Your model's performance will be judged on accuracy (mean absolute error) and robustness. Since the assignment values process over raw performance, document your experiments. For each iteration, note what changed (e.g., frame rate, model architecture, data augmentation) and the effect. Use plots like predicted vs actual counts. This is where your project report shines — show your thinking.

Common Pitfalls

Overcounting: Small jitter in pose keypoints may create false minima. Use temporal smoothing.
Undercounting: If pushups are too fast, you may miss frames. Increase frame rate.
Model overfitting: If you only train on one person, it may not generalize. Use data augmentation (flip, crop, brightness).

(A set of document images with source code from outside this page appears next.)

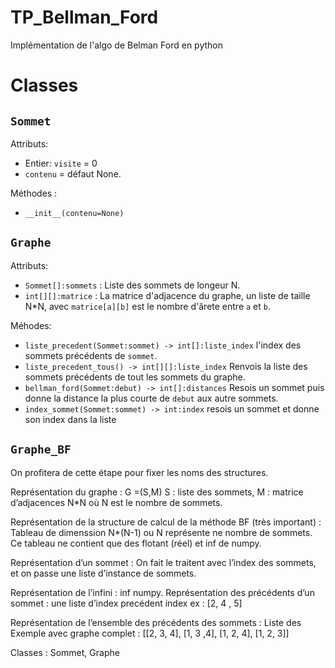 # TP_Bellman_Ford
Implémentation de l'algo de Belman Ford en python

# Classes 
## `Sommet`
Attributs:

 - Entier: `visite` = 0 
 - `contenu` = défaut None.

Méthodes :

 - `__init__(contenu=None)`

## `Graphe` 
Attributs:

 - `Sommet[]:sommets` : Liste des sommets de longeur N.
 - `int[][]:matrice` : La matrice d'adjacence du graphe, un liste de taille N*N, avec
 `matrice[a][b]` est le nombre d'ârete entre `a` et `b`.

Méhodes:

 - `liste_precedent(Sommet:sommet) -> int[]:liste_index` l'index des sommets précédents de `sommet`.
 - `liste_precedent_tous() -> int[][]:liste_index` Renvois la liste des sommets précédents de tout
 les sommets du graphe.
 - `bellman_ford(Sommet:debut) -> int[]:distances` Resois un sommet puis donne la distance la 
 plus courte de `debut` aux autre sommets.
 - `index_sommet(Sommet:sommet) -> int:index` resois un sommet et donne son index dans la liste

## `Graphe_BF`

On profitera de cette étape pour fixer les noms des structures.

Représentation du graphe : G =(S,M)   S : liste des sommets, M : matrice d’adjacences N*N où  N est le nombre de sommets.

Représentation de la structure de calcul de la méthode BF (très important) :
Tableau de dimenssion N*(N-1) ou N représente ne nombre de sommets.
Ce tableau ne contient que des flotant (réel) et inf de numpy.





Représentation d’un sommet : On fait le traitent avec l’index des sommets, et on passe
une liste d’instance de sommets.

Représentation de l’infini : inf numpy.
Représentation des précédents d’un sommet : une liste d’index precédent index ex :
[2, 4 , 5]

Représentation de l’ensemble des  précédents des sommets : Liste des 
Exemple avec graphe complet : [[2, 3, 4], [1, 3 ,4], [1, 2, 4], [1, 2, 3]]

Classes : Sommet, Graphe
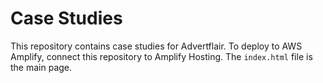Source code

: # Case Studies

This repository contains case studies for Advertflair. To deploy to AWS Amplify, connect this repository to Amplify Hosting. The `index.html` file is the main page.
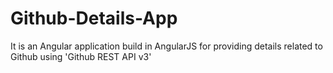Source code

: # Github-Details-App
It is an Angular application build in AngularJS for providing details related to Github using 'Github REST API v3'
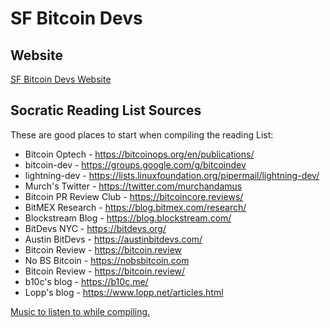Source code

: # SF Bitcoin Devs

## Website
[SF Bitcoin Devs Website](https://sfbitcoindevs.org/)

## Socratic Reading List Sources

These are good places to start when compiling the reading List:

- Bitcoin Optech - https://bitcoinops.org/en/publications/
- bitcoin-dev - https://groups.google.com/g/bitcoindev
- lightning-dev - https://lists.linuxfoundation.org/pipermail/lightning-dev/
- Murch's Twitter - https://twitter.com/murchandamus
- Bitcoin PR Review Club - https://bitcoincore.reviews/
- BitMEX Research - https://blog.bitmex.com/research/
- Blockstream Blog - https://blog.blockstream.com/
- BitDevs NYC - https://bitdevs.org/
- Austin BitDevs - https://austinbitdevs.com/
- Bitcoin Review - https://bitcoin.review
- No BS Bitcoin - https://nobsbitcoin.com
- Bitcoin Review - https://bitcoin.review/
- b10c's blog - https://b10c.me/
- Lopp's blog - https://www.lopp.net/articles.html

[Music to listen to while compiling.](https://www.door.link/)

Using AI Tools Responsibly

You are allowed to use LLMs like Gemini to help write code. For example, you can ask: "Write a Python function to detect local minima in a 1D signal using scipy." But do not let the AI write your report. The report must reflect your understanding. Think of AI as a senior colleague who helps debug, not as an author. If you use AI, cite it (e.g., "I used Gemini to generate the initial skeleton of the data loader").

Deliverables: Code and Report

Your submission includes a PDF project report with public links to two Colab notebooks: one for training, one for inference. The training notebook must run end-to-end ("Run all") and save the model to HuggingFace. The inference notebook loads the model and evaluates on test data (which TAs will replace). Ensure your code is clean and commented. Use semantic HTML-like structure in your report: headings, lists, and code blocks.

Conclusion

Counting pushups is a microcosm of video understanding challenges. By combining pose estimation with temporal logic, or by training a 3D CNN, you'll gain hands-on experience with spatiotemporal modeling. Remember, the goal is to learn — not to achieve perfect accuracy. Document your failures as well as successes. Good luck, and may your pushup count be accurate!